[Stored data]
- - - -

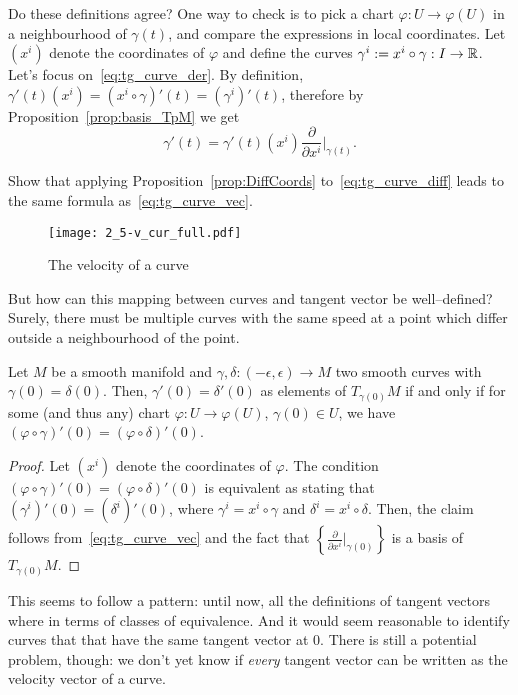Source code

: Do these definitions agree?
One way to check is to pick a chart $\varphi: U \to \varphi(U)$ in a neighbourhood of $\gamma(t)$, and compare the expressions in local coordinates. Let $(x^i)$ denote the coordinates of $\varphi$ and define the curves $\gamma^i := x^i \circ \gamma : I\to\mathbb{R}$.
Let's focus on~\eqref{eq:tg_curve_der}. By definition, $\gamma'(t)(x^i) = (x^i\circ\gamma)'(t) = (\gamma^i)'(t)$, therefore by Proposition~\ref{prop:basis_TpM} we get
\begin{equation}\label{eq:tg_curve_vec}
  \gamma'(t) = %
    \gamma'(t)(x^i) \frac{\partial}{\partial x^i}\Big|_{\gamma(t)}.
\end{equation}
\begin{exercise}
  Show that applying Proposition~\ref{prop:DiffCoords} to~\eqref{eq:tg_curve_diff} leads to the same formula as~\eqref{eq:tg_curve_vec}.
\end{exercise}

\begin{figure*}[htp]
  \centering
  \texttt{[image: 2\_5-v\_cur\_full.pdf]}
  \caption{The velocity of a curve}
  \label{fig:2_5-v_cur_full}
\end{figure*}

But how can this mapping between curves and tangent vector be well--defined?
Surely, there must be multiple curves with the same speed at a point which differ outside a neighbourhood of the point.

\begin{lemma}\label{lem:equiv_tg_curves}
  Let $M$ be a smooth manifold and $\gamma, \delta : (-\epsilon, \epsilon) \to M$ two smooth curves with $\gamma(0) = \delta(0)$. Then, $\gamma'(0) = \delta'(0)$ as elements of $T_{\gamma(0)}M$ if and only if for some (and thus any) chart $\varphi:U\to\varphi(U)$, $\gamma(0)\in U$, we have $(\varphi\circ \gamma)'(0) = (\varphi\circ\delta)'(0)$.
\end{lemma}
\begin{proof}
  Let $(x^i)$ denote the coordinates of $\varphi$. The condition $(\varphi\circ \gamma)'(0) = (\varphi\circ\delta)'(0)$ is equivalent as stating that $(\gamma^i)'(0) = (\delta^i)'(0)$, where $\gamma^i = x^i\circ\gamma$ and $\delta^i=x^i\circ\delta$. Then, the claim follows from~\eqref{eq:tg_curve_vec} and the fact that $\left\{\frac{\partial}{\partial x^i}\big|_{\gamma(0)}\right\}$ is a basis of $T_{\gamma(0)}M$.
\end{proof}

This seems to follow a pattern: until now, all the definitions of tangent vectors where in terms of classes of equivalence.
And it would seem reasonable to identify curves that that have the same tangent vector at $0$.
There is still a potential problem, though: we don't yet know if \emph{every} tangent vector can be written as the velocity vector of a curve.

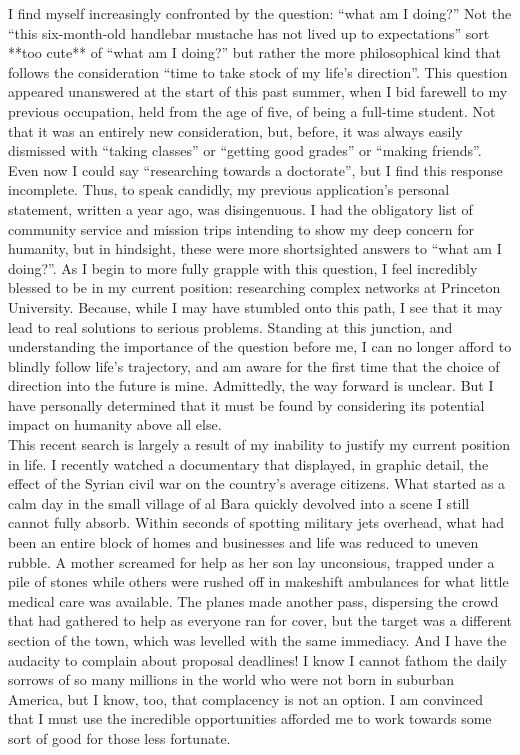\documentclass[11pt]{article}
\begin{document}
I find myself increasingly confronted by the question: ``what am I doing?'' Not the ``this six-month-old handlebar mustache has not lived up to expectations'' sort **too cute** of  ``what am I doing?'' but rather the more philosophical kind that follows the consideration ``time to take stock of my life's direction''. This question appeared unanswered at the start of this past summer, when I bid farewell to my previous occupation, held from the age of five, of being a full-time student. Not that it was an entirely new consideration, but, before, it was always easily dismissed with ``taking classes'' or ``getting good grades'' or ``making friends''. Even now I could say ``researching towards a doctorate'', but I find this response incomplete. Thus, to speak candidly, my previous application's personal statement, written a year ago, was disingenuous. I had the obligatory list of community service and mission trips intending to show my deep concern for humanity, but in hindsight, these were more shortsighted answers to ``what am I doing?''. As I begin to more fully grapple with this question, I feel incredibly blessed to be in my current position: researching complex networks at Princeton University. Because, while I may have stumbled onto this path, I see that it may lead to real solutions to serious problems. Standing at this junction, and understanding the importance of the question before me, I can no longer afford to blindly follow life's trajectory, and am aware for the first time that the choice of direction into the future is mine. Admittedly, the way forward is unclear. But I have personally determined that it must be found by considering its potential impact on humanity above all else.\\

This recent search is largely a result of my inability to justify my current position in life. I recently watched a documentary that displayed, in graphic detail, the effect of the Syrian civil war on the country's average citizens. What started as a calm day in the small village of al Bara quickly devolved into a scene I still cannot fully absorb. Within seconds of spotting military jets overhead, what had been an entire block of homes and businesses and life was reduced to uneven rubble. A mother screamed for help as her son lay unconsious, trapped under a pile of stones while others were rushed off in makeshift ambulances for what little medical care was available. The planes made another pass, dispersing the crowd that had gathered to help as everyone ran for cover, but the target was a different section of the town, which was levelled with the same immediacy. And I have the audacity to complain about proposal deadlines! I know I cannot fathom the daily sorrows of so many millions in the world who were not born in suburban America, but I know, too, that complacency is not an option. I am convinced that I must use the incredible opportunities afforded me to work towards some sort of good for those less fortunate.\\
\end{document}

- - - -

▸ Exercise instructions
Copy each line of the preceding data that contains the string "velocity".

▸ Reply
  \caption{The velocity of a curve}
There is still a potential problem, though: we don't yet know if \emph{every} tangent vector can be written as the velocity vector of a curve.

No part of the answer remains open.